This program was built against SATIrE 0.8.6-rc4,
please report bugs to <adrian@complang.tuwien.ac.at>.
Since both converters use standard input and output per default it is possible to concatenate multiple Termite programs with the help of UNIX pipes. This way it is possible to build new chains of program transformations or analyzers on the fly without having to recompile the whole project.

Example:

c2term a.c b.c | ./transform1.pl | term2c -s '.transformed'
In this example pipeline, two C source file are joined into one project which is dumped to a stream in the Termite format. The stream is then transformed by a Prolog program. Finally the two source files are unparsed by the term2c converter with the new suffix ``.transformed'' attached to the file names.
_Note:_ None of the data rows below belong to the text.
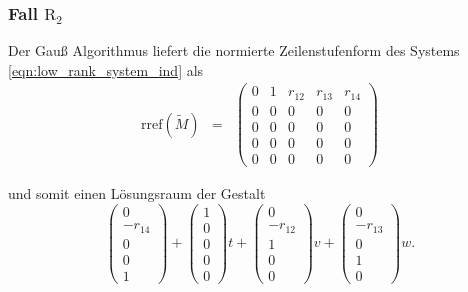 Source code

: \documentclass[a4paper,oneside, 11pt, openany%
]{article}
\theoremstyle{custom}
\theoremstyle{custom}
\begin{document}
\subsubsection*{Fall $\text{R}_{2}$}
Der Gauß Algorithmus liefert die normierte Zeilenstufenform des Systems \eqref{eqn:low_rank_system_ind} als
\begin{equation*}\label{eqn:rref_r2}
	\begin{alignedat}{-1}
		\text{rref}(\tilde{M}) &=& 
		\left( \begin{array}{ccccc}				
			0&1&r_{12}&r_{13}&r_{14}\\
			0&0&0&0&0\\
			0&0&0&0&0\\
			0&0&0&0&0\\
			0&0&0&0&0
		\end{array}
		\right)
	\end{alignedat}
\end{equation*}

und somit einen Lösungsraum der Gestalt
\begin{equation*}
	\begin{pmatrix}
		0\\
		-r_{14}\\
		0\\
		0\\
		1
	\end{pmatrix} +
	\begin{pmatrix}
		1\\
		0\\
		0\\
		0\\
		0
	\end{pmatrix}t +
	\begin{pmatrix}
		0\\
		-r_{12}\\
		1\\
		0\\
		0
	\end{pmatrix}v +
	\begin{pmatrix}
		0\\
		-r_{13}\\
		0\\
		1\\
		0
	\end{pmatrix}w.
\end{equation*}
\end{document}
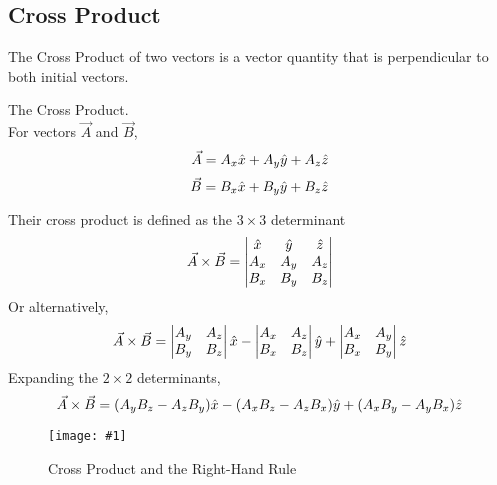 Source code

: \documentclass[11pt]{article}
\newcommand{\fig}[4]{
    \begin{figure}[H]
        \centering
        \texttt{[image: \#1]}
        \caption{#2}
        \label{exp4fit}
    \end{figure}
}
\theoremstyle{gangnamstyle}{\newtheorem{definition}{Definition}[]}
\theoremstyle{gangnamstyle}{\newtheorem{example}{Example}[]}
\theoremstyle{gangnamstyle}{\newtheorem{problem}{Problem}[]}
\begin{document}
\subsection{Cross Product}

The Cross Product of two vectors is a vector quantity that is perpendicular to both initial vectors. 

\begin{definition}
The Cross Product. \\
For vectors $\Vec{A}$ and $\Vec{B}$, 
\begin{equation}
\Vec{A} = A_x\Hat{x} + A_y\Hat{y} + A_z\Hat{z}
\end{equation}
\begin{equation}
\Vec{B} = B_x\Hat{x} + B_y\Hat{y} + B_z\Hat{z}
\end{equation}

Their cross product is defined as the $3 \times 3$ determinant
\begin{equation}
\Vec{A} \times \Vec{B} = 
\begin{vmatrix}
\Hat{x} & \Hat{y} & \Hat{z} \\
A_x & A_y & A_z \\
B_x & B_y & B_z
\end{vmatrix}
\end{equation}
Or alternatively, 
\begin{equation}
\Vec{A} \times \Vec{B} = 
\begin{vmatrix}
A_y & A_z \\
B_y & B_z
\end{vmatrix} \Hat{x}
- 
\begin{vmatrix}
A_x & A_z \\
B_x & B_z
\end{vmatrix} \Hat{y}
+ 
\begin{vmatrix}
A_x & A_y \\
B_x & B_y
\end{vmatrix} \Hat{z}
\end{equation}
Expanding the $2 \times 2$ determinants, 
\begin{equation}
\Vec{A} \times \Vec{B} = (A_yB_z - A_zB_y) \Hat{x} - (A_xB_z - A_zB_x) \Hat{y} + (A_xB_y - A_yB_x) \Hat{z}
\end{equation}
\end{definition}

\fig{figs/n0/times.png}{Cross Product and the Right-Hand Rule}{0.5}{0} 
\end{document}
1.1.1.2 Using the Clang C/Objective C front end

While the commercial EDG front end offers a high-quality C++ parser, license restrictions encumber its free distribution together with other tools. Most notably, the ROSE compiler redistributes only a 32-bit precompiled binary version of the EDG front end. It is, however, possible to buy other licenses from the Edison Design Group.
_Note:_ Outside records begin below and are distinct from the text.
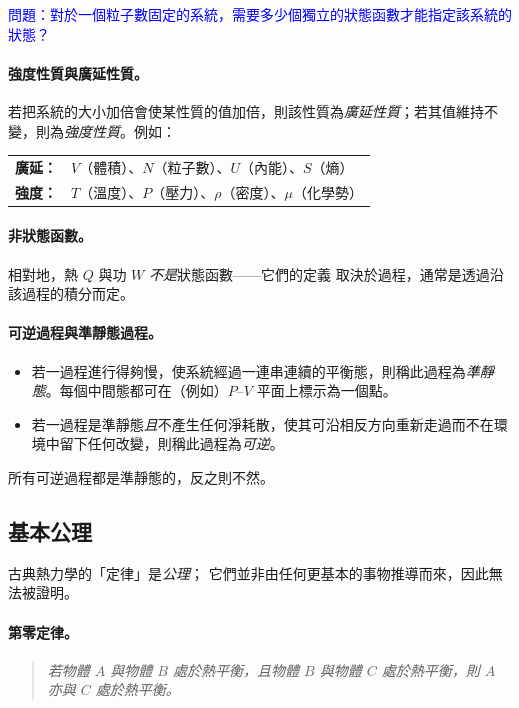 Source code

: \textcolor{blue}{問題：對於一個粒子數固定的系統，需要多少個獨立的狀態函數才能指定該系統的狀態？}

\paragraph{強度性質與廣延性質。}
若把系統的大小加倍會使某性質的值加倍，則該性質為\emph{廣延性質}；若其值維持不變，則為\emph{強度性質}。例如：
\begin{center}
\begin{tabular}{ll}
    \textbf{廣延：} & $V$（體積）、$N$（粒子數）、$U$（內能）、$S$（熵）\\
    \textbf{強度：} & $T$（溫度）、$P$（壓力）、$\rho$（密度）、$\mu$（化學勢）
\end{tabular}
\end{center}

\paragraph{非狀態函數。}
相對地，熱 $Q$ 與功 $W$ \emph{不是}狀態函數——它們的定義
取決於過程，通常是透過沿該過程的積分而定。

\paragraph{可逆過程與準靜態過程。}
\begin{itemize}
    \item 若一過程進行得夠慢，使系統經過一連串連續的平衡態，則稱此過程為\emph{準靜態}。每個中間態都可在（例如）$P$--$V$ 平面上標示為一個點。
    \item 若一過程是準靜態\emph{且}不產生任何淨耗散，使其可沿相反方向重新走過而不在環境中留下任何改變，則稱此過程為\emph{可逆}。
\end{itemize}
所有可逆過程都是準靜態的，反之則不然。
\subsection{基本公理}

古典熱力學的「定律」是\emph{公理}；
它們並非由任何更基本的事物推導而來，因此無法被證明。

\paragraph{第零定律。}
\begin{quote}
\textit{若物體 $A$ 與物體 $B$ 處於熱平衡，且物體 $B$ 與物體 $C$ 處於熱平衡，則 $A$ 亦與 $C$ 處於熱平衡。}
\end{quote}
If C++ support is not needed, there is a free alternative available from the LLVM compiler project. Designed especially for use with LLVM a front end for C-like languages called clang is published under a BSD-style license. The clang front end can be downloaded at http://clang.llvm.org/. The front end is written in C++ and creates an intermediate representation very similar to that of ROSE and therefore makes a good candidate to replace the EDG front end in SATIrE. The C99 and Objective C languages are supported very well by clang, whereas C++ support is still under development.

In order to connect SATIrE with the clang front end, we decided to take the route via the Termite representation. This way, the front end is cleanly decoupled from the rest of the system and uses the Termite terms as a stable interface. The Termite term generator is implemented as a pass over the clang intermediate representation and is available via the -emit-term command line option. The term generator is not integrated with upstream clang, but distributed as a patch against a current SVN version together with SATIrE.
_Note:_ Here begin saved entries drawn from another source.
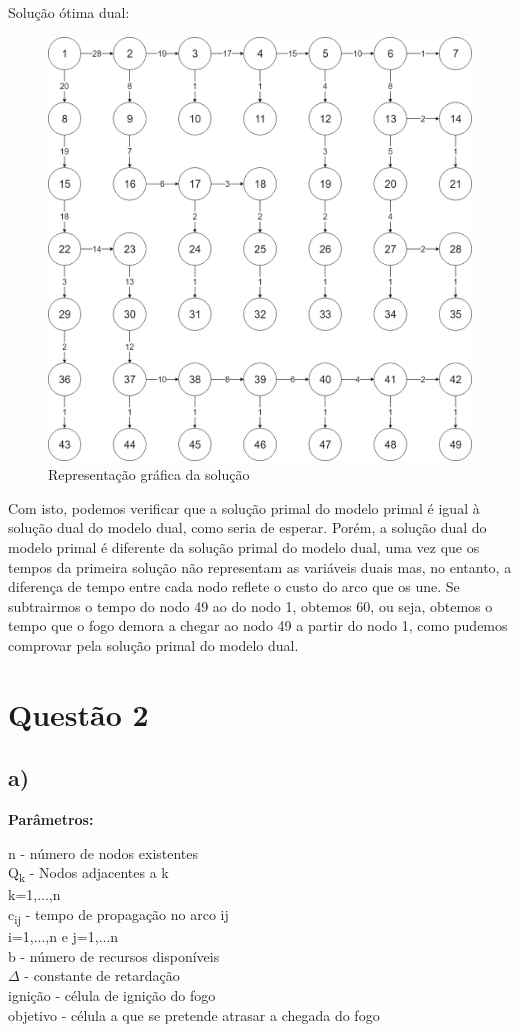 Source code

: \documentclass[11pt]{article} %
\begin{document}
Solução ótima dual:
\newpage
	\begin{figure}[!htpb]
		\centering
    		\includegraphics[width=5in]{grafo1c.png}
    		\caption{Representação gráfica da solução}
	\end{figure}
	
Com isto, podemos verificar que a solução primal do modelo primal é igual à solução dual do modelo dual, como seria de esperar. Porém, a solução dual do modelo primal é diferente da solução primal do modelo dual, uma vez que os tempos da primeira solução não representam as variáveis duais mas, no entanto, a diferença de tempo entre cada nodo reflete o custo do arco que os une. Se subtrairmos o tempo do nodo 49 ao do nodo 1, obtemos 60, ou seja, obtemos o tempo que o fogo demora a chegar ao nodo 49 a partir do nodo 1, como pudemos comprovar pela solução primal do modelo dual.

\newpage

\section*{Questão 2}
\subsection*{a)}
\textbf{Parâmetros:}  \\
\begin{center}
n - número de nodos existentes \\
Q\textsubscript{k} - Nodos adjacentes a k \\
k=1,...,n \\
c\textsubscript{ij} - tempo de propagação no arco ij\\
i=1,...,n e j=1,...n \\
b - número de recursos disponíveis \\
$\Delta$ - constante de retardação \\
ignição - célula de ignição do fogo \\
objetivo - célula a que se pretende atrasar a chegada do fogo
\end{center}
\end{document}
To build the clang front end for use with SATIrE a special make clang target is available at the toplevel which fetches the needed version of clang from the subversion repository, applies the patch, and compiles and installs the patched front end to $prefix/bin.

1.1.1.3 Uparsing Termite terms without SATIrE

Invoking the term2c program is sometimes too cumbersome, for example, when only a few expressions should be unparsed for debugging purposes. For these occasions an independent term->C converter is implemented in pure Prolog and available both in the Termite library and as a stand-alone script. The predicate is called unparse/1 and expects a Termite term as argument.

1.1.2 As part of a SATIrE analyzer

If execution speed is an issue, the steps of writing the Termite representation to disk (or a pipe) and parsing the terms (which, when output as a text, are significantly larger than the original source files) can be optimized away. If SATIrE was configured with SWI-Prolog support enabled, the term representation will be built in memory using the external interface of an embedded SWI-Prolog interpreter. Using this in-memory term, a Termite program can be executed without leaving the current process. The resulting term can again be translated to the ROSE intermediate representation directly from memory using the SWI-Prolog interface.

Using this work flow, the whole analyzer (or transformer, ...) can be distributed as a single self-contained executable.